MFA and Biometric Authentication: Secure the Digital Profile
Every October, National Cybersecurity Awareness Month (NCSAM) promotes the importance of cybersecurity and helps available resources be safer and more secure online.
This year’s NCSAM theme is “Own It. Secure It. Protect It.” The theme emphasizes the role each individual person plays in online safety and the importance of taking proactive steps to enhance cybersecurity both at home and in the workplace.
Over the next few weeks, we’ll explore each of these three core components — beginning with “Secure It.”
When It Comes to Securing Your Digital Profile, MFA Is Table Stakes
Cybercriminals are very good at getting personal and sensitive information from unsuspecting victims. As technology evolves, their methods have become increasingly targeted.

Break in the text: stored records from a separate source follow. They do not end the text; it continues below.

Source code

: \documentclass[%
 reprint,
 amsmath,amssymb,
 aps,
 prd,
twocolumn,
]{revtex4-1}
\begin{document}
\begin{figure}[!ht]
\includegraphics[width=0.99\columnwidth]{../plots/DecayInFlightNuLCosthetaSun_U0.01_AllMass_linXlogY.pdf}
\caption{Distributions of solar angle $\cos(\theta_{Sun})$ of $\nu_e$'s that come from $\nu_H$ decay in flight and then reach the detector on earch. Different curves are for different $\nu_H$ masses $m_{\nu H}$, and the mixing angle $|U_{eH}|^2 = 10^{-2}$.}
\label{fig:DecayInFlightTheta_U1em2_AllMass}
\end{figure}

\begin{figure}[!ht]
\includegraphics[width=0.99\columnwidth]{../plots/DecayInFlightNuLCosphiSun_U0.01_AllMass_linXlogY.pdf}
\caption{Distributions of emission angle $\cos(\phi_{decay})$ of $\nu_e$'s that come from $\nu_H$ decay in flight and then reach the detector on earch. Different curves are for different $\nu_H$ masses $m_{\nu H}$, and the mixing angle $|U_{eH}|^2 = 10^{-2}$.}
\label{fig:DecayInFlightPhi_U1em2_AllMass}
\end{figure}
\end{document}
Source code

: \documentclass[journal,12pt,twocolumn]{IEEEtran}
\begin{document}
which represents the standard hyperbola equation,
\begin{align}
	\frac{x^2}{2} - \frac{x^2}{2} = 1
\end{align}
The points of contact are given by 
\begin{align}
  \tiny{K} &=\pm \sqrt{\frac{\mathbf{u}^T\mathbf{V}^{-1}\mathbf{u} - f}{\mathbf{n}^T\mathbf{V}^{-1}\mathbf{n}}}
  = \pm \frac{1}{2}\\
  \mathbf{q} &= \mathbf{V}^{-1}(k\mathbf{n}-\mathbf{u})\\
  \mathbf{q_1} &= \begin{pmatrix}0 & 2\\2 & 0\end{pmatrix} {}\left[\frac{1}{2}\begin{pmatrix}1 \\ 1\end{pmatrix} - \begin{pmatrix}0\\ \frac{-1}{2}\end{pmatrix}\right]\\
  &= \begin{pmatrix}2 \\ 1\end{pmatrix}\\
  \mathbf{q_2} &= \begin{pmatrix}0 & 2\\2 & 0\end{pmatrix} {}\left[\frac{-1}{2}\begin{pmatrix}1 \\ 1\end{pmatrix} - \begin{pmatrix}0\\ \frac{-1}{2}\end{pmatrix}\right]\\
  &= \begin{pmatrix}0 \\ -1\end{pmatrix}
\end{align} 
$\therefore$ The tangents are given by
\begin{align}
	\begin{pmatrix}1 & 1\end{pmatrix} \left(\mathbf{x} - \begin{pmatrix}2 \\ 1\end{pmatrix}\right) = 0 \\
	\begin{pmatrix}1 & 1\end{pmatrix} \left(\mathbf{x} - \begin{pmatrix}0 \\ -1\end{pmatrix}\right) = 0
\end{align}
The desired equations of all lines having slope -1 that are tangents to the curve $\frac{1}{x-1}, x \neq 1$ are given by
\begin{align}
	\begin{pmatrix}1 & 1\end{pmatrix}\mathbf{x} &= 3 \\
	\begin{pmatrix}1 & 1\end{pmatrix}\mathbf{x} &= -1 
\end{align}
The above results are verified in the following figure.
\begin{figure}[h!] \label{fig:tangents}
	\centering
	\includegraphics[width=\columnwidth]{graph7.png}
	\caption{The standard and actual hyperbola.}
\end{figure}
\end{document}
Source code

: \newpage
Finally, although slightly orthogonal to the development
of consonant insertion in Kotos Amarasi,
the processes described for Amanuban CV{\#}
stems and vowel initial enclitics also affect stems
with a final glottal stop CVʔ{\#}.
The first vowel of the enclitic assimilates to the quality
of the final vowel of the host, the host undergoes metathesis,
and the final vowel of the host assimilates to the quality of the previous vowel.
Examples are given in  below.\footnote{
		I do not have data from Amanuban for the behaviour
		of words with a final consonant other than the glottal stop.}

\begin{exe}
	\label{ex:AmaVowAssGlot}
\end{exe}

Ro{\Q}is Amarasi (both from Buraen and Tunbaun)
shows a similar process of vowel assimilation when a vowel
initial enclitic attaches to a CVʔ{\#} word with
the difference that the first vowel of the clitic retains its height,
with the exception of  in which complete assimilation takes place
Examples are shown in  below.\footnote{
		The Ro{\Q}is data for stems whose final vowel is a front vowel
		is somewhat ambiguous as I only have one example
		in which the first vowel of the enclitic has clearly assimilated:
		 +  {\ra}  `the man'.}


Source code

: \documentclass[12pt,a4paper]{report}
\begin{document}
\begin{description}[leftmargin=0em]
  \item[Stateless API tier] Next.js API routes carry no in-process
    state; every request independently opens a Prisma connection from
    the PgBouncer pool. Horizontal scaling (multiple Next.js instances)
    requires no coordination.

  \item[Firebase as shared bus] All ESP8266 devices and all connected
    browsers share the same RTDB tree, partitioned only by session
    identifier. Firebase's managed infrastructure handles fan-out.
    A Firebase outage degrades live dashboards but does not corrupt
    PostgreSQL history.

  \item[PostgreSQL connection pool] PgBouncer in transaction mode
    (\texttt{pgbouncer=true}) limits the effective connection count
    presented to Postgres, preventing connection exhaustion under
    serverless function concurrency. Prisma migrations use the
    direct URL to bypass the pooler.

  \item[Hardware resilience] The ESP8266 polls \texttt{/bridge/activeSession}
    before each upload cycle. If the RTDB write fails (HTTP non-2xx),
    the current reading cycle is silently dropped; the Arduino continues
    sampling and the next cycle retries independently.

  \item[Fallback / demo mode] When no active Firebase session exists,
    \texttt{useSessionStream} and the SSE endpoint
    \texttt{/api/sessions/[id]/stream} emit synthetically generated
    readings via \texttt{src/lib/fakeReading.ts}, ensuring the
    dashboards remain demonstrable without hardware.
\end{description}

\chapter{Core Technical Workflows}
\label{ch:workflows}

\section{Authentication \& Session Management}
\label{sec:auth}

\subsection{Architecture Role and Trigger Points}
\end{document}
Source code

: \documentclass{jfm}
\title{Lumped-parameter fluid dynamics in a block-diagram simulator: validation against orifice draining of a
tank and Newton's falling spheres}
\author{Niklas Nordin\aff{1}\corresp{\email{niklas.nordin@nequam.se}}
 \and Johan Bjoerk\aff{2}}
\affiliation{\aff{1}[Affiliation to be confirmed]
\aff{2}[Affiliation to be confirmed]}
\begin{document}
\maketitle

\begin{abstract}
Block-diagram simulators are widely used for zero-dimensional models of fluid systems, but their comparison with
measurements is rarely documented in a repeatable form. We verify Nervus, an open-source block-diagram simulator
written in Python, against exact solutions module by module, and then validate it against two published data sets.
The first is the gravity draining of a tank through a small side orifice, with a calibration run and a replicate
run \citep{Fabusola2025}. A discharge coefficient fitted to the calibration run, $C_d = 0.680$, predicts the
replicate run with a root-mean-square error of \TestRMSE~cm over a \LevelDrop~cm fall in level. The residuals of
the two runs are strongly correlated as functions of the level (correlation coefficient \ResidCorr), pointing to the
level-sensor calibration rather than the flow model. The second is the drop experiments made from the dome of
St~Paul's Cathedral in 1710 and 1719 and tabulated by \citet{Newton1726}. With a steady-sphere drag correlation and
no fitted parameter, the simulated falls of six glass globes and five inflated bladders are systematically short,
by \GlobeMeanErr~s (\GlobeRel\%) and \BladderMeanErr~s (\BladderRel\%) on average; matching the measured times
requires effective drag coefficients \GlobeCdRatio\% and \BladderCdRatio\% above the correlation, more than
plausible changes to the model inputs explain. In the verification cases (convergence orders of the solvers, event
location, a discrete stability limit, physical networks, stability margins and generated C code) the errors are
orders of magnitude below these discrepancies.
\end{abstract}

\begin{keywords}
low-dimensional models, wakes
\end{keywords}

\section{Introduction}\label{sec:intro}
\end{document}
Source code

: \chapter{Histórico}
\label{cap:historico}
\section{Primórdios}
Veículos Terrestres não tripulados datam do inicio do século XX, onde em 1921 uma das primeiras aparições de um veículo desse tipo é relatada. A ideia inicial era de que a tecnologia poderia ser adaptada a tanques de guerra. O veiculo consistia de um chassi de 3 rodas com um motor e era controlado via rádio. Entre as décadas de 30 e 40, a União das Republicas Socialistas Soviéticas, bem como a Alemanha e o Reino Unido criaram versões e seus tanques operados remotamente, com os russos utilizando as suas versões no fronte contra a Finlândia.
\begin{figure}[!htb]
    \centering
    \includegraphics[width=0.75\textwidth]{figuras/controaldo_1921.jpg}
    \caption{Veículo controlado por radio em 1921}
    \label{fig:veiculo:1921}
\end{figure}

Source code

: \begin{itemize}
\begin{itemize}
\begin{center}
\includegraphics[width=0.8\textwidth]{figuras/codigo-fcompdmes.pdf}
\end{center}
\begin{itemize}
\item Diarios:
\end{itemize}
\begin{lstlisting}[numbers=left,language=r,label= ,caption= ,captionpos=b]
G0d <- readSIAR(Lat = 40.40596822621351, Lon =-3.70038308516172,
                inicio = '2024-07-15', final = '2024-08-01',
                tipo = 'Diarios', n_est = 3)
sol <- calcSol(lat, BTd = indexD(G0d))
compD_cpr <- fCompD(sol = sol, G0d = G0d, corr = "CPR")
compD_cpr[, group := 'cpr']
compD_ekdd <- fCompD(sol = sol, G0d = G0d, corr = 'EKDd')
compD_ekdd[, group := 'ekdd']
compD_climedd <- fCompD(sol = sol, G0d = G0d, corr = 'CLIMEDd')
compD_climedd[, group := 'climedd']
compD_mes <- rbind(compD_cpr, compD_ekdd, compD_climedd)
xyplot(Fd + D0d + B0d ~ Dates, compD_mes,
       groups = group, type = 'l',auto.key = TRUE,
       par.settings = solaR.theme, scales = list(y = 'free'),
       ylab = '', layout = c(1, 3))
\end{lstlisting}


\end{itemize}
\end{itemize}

Technology users have a responsibility to protect against cyber threats by learning about the available security features on the devices and in the software that you use. It’s also critical to utilize multiple types of authentication — not just a password — to protect your devices and online services such as bank accounts, email and social media accounts.
Typically, this begins with implementing multi-factor authentication (MFA), a security mechanism in which individuals must present two pieces of identity verification when logging into an account. In most cases, MFA includes a password and some kind of authentication on the user’s mobile device — SMS is the most common. Using MFA means that even if a cyber attacker manages to figure out your super strong password, they still would not be able to gain access without the other piece of authentication.
According to Microsoft research, utilizing MFA makes your accounts 99.9 percent less likely to be compromised. It’s an important cybersecurity best practice that doesn’t take much effort to implement. Unfortunately, however, motivated cyber attackers are always discovering potential work-arounds. Recent headlines reveal that while MFA is a critical step, it is also a target.
Overcoming Blind Spots in MFA with Biometric Technology
Earlier this month, the FBI issued a warning stating that it has “observed cyber actors circumventing multi-factor authentication through common social engineering and technical attacks.”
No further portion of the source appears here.